[Saved entries]
>>
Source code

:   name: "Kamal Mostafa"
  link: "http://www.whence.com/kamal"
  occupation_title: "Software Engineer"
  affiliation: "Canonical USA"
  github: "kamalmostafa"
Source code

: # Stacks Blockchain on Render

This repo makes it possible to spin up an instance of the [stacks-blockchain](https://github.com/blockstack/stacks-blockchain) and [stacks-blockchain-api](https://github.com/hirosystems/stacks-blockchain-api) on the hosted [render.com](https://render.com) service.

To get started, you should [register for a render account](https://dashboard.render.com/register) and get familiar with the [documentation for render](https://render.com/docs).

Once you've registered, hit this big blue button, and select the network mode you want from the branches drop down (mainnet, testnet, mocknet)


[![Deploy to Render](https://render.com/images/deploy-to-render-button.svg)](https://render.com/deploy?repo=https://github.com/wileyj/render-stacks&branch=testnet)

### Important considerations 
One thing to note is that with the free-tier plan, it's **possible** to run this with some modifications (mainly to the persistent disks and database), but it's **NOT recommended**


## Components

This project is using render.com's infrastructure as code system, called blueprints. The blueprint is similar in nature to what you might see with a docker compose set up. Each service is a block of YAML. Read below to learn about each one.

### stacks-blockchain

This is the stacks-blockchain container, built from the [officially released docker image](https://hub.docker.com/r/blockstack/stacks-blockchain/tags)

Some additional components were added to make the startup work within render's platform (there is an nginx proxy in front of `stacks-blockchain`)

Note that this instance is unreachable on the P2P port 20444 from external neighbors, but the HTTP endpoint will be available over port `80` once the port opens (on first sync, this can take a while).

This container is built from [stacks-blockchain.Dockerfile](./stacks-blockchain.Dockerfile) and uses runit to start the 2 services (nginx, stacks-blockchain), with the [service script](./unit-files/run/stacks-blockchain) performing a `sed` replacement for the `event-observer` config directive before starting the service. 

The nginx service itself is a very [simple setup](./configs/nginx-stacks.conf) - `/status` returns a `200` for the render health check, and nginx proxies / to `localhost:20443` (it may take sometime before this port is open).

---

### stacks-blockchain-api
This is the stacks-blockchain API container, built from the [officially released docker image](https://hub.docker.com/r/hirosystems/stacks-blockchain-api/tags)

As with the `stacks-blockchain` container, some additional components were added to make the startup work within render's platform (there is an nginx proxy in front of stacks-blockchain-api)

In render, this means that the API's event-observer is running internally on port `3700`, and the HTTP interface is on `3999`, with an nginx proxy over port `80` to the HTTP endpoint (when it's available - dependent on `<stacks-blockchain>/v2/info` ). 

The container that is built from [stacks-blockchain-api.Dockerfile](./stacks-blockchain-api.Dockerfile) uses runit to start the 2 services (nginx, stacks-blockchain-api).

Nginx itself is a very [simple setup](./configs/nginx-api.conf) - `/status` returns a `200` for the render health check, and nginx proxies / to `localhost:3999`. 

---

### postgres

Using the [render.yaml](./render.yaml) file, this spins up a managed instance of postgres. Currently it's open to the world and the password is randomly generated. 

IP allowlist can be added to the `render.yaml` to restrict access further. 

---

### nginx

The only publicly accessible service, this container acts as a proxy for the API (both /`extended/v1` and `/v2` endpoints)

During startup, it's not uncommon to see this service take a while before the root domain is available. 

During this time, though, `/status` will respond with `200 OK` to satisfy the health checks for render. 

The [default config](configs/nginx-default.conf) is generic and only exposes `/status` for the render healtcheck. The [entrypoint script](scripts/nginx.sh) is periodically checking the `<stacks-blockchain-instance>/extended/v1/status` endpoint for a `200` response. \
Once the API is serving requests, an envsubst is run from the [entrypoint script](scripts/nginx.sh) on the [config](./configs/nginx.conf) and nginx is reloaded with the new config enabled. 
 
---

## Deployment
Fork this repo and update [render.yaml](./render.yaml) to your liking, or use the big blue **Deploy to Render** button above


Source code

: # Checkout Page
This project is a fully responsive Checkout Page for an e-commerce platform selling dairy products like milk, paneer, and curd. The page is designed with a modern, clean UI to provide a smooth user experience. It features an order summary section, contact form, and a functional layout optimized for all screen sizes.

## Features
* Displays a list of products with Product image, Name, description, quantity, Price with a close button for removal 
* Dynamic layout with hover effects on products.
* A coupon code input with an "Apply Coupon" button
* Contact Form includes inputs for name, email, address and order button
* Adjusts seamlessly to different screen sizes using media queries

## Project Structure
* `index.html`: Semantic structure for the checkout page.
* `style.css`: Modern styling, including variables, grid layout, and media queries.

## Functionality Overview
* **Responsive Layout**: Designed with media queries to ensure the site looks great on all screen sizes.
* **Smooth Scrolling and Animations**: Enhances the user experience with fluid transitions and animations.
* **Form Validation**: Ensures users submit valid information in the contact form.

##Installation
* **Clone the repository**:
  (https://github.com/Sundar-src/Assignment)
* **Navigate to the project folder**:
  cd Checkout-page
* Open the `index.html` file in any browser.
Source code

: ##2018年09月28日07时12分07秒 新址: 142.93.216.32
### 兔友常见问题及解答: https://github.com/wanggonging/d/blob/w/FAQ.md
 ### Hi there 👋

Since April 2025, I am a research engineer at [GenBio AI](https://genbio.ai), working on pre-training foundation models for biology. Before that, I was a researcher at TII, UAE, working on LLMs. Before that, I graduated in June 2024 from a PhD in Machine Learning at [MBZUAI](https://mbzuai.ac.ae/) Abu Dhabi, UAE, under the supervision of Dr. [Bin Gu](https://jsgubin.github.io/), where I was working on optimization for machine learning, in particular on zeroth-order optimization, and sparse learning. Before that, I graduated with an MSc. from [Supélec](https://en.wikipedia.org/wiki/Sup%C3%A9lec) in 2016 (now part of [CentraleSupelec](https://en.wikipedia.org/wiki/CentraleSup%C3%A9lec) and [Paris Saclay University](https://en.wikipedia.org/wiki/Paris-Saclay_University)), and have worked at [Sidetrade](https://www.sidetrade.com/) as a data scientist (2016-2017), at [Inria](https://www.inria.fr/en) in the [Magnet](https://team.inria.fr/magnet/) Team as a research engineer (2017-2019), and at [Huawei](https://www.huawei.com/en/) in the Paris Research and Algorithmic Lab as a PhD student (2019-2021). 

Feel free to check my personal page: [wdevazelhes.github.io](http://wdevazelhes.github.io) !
<<
>>
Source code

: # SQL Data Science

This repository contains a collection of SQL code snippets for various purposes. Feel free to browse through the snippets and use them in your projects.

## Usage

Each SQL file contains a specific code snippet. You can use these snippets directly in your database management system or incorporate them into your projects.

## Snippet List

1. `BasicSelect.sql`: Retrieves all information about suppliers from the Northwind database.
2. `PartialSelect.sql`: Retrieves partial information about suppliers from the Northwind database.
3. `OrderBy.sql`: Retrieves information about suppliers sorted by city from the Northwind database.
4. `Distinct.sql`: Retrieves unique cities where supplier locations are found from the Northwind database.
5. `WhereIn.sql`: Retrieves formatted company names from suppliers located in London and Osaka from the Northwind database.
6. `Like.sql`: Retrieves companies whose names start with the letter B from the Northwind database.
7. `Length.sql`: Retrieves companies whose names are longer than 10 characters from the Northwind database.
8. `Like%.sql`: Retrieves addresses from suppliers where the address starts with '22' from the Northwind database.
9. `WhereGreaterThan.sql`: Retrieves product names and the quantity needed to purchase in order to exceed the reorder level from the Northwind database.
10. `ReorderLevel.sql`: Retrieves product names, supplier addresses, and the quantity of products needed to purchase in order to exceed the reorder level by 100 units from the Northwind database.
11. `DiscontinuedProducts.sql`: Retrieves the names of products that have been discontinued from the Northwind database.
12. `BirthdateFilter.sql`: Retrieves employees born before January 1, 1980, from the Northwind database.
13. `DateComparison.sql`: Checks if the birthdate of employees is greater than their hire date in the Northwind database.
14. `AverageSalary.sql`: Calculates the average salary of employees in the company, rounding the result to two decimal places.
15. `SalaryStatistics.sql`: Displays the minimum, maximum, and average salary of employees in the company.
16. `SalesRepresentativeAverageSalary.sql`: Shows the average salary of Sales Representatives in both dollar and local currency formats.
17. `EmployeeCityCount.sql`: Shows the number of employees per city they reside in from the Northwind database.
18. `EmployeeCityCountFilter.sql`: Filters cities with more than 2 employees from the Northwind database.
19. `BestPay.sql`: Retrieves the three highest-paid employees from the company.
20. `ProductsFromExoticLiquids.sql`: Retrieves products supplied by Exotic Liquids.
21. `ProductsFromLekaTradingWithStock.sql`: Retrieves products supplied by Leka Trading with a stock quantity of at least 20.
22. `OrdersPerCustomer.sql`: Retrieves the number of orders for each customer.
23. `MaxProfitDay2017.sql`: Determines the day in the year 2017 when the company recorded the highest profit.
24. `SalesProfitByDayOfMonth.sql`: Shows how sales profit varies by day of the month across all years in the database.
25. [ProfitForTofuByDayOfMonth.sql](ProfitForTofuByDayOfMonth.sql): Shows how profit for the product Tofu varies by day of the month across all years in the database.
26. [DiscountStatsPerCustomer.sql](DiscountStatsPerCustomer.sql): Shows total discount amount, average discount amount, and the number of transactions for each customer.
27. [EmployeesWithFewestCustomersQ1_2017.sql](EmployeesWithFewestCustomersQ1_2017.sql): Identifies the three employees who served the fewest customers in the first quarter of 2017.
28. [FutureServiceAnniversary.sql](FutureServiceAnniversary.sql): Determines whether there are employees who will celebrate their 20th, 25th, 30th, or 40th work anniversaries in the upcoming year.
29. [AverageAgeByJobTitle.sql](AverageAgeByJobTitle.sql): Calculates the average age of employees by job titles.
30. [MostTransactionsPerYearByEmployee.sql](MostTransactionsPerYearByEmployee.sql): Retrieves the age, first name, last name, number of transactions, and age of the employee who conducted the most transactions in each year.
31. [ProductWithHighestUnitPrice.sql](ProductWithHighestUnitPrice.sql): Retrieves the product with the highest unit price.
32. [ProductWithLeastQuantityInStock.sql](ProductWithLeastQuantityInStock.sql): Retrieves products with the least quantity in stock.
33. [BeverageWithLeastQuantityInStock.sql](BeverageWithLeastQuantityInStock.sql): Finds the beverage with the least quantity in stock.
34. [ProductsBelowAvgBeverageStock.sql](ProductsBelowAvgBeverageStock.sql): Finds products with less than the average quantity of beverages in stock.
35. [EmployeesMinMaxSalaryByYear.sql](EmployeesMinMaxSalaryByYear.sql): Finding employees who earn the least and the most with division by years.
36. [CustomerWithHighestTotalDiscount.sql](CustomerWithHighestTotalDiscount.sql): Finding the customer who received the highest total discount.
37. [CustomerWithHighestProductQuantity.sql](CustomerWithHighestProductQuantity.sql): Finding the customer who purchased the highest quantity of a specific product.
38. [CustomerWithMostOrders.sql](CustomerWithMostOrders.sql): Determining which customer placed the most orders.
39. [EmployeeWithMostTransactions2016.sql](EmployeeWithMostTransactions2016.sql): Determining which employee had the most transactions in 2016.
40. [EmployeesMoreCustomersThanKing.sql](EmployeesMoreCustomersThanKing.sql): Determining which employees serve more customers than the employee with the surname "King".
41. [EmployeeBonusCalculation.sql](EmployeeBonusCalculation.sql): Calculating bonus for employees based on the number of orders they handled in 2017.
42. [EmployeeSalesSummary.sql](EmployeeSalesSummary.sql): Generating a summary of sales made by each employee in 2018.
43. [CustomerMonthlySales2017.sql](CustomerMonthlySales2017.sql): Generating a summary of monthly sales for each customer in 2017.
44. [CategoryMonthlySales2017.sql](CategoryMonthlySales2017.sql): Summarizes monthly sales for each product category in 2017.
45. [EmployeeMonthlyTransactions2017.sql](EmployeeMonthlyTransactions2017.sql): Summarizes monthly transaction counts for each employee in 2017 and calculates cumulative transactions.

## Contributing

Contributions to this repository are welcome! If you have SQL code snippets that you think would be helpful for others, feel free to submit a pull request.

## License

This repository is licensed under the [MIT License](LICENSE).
<<
> Your instructions
Write out exactly the lines above from the line with "using media queries" through the line with "## Functionality Overview", both of them included, and leave out all other lines.

> Response
* Adjusts seamlessly to different screen sizes using media queries

## Project Structure
* `index.html`: Semantic structure for the checkout page.
* `style.css`: Modern styling, including variables, grid layout, and media queries.

## Functionality Overview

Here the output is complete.